Oryginalny tytuł: The Gathering
Reżyseria: Brian Gilbert
Scenariusz: Anthony Horowitz
Zdjęcia: Martin Fuhrer
Muzyka: Anne Dudley
Kraj: USA / Wielka Brytania
Gatunek: Horror / Thriller
Premiera światowa: 23 lutego 2003
Premiera polska: 04 czerwca 2004
Obsada: Christina Ricci, Ioan Gruffudd, Harry Forrester, Jessica Mann, Simon Russell Beale, Stephen Dillane, Kerry Fox

    Młoda dziewczyna o imieniu Cassie (Christina Ricci) zostaje potrącona przez samochód kierowany przez matkę pewnego chłopca o imieniu Michael (Harry Forrester). Kobieta zawozi ją do szpitala a potem opiekuje się nią. Wkrótce dziewczyna przywiązuje się do dzieci owej kobiety oraz pewnego naukowca, który bada okryty niedawno, zasypany kościół sprzed 2000 lat. Simon (Stephen Dillane) wraz ze swoim przyjacielem Luke`iem (Simon Russell Beale) odkrywają, że postacie znajdujące się na płaskorzeźbie z kościoła, są obecne przy każdym tragicznym wydarzeniu od czasów ukrzyżowania Chrystusa. Postacie te nazwane są Zgromadzeniem, które zostało przeklęte za bycie biernym widzem ukrzyżowania. Cassie od czasu wypadku ma dziwne wizje, które napawają ją niepokojem. Wraz z nowo poznanym przyjacielem stara się rozwikłać zagadkę jej własnych wizji. Dowiaduje się okrutnej prawdy o samej sobie.
    Bardzo podobały mi się te postacie ze "Zgromadzenia". Nic nie mówiły a jednak samą mimiką oddawały klimat tego filmu. Inne postacie dla przykładu Christina Ricci to dobry wybór. Dziwnie było zobaczyć bohaterkę Caspra w horrorze, ale udało jej się sprostać zadaniu.
    Nie powiedziałabym, że to jest horror, a jeżeli już to taki bardziej psychiczny horror. W horrorach jest zdecydowanie więcej grozy, więcej krwi i w ogóle, ale powinno być też to co ja najbardziej cenie w horrorach- napięcie. a tutaj? oczywiście to było.
    Film jak to przystało na dobry film grozy powinien mieć ten odpowiedni klimat. Mroki, mało słów i właściwie cała akcja filmu i jego fantastyczność oparta na spojrzeniach, gestach, przerażeniu. Ten film zawierał to wszystko. 
    Do połowy filmu tak naprawdę nie wiedziałam w ogóle o co chodzi. to znaczy w sumie wiedziałam o czym to jest, ale nie umiałam jakoś tego związać w jedną całość. Później już jakoś to było i w końcu doznałam olśnienia.
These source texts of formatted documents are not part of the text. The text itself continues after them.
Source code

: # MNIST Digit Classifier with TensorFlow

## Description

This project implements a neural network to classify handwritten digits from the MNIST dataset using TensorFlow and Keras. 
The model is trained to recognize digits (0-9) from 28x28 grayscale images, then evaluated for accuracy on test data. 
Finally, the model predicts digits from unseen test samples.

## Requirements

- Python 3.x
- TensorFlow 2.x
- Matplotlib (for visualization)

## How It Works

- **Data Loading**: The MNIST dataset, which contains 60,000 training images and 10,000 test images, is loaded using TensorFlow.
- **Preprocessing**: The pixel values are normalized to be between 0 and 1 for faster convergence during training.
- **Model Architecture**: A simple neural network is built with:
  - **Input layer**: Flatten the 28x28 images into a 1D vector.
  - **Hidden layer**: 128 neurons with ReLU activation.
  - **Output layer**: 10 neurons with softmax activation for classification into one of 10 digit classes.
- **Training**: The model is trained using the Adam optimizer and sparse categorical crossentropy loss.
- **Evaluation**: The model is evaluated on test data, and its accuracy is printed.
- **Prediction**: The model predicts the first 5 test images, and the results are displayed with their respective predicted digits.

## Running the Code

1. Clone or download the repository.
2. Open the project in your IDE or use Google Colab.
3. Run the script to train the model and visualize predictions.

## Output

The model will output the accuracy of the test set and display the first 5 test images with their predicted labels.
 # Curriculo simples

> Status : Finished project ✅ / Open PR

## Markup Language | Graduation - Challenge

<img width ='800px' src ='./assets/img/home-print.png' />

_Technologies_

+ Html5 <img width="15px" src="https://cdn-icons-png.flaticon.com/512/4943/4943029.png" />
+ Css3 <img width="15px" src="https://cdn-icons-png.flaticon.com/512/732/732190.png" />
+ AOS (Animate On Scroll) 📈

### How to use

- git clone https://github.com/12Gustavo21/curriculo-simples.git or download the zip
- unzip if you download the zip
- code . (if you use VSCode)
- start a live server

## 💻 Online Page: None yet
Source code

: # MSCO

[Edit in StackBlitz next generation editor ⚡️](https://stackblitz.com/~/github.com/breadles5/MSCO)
Mam nadzieję, że o to właśnie chodziło reżyserowi, żeby do końca nie wiadomo było o co dokładnie chodzi. Żeby nie podać całego rozwiązania do końca tylko uzyskiwać informacje stopniowo.
    Najbardziej podobał mi się klimat filmu, bardzo przypominający klimat z "Darkness". Co mnie zawiodło? w sumie nic. Denerwowało mnie tylko troszkę, że nie wiedziałam wszystkiego od razu, że nie umiałam rozwikłać zagadki tego filmu już w połowie jego oglądania.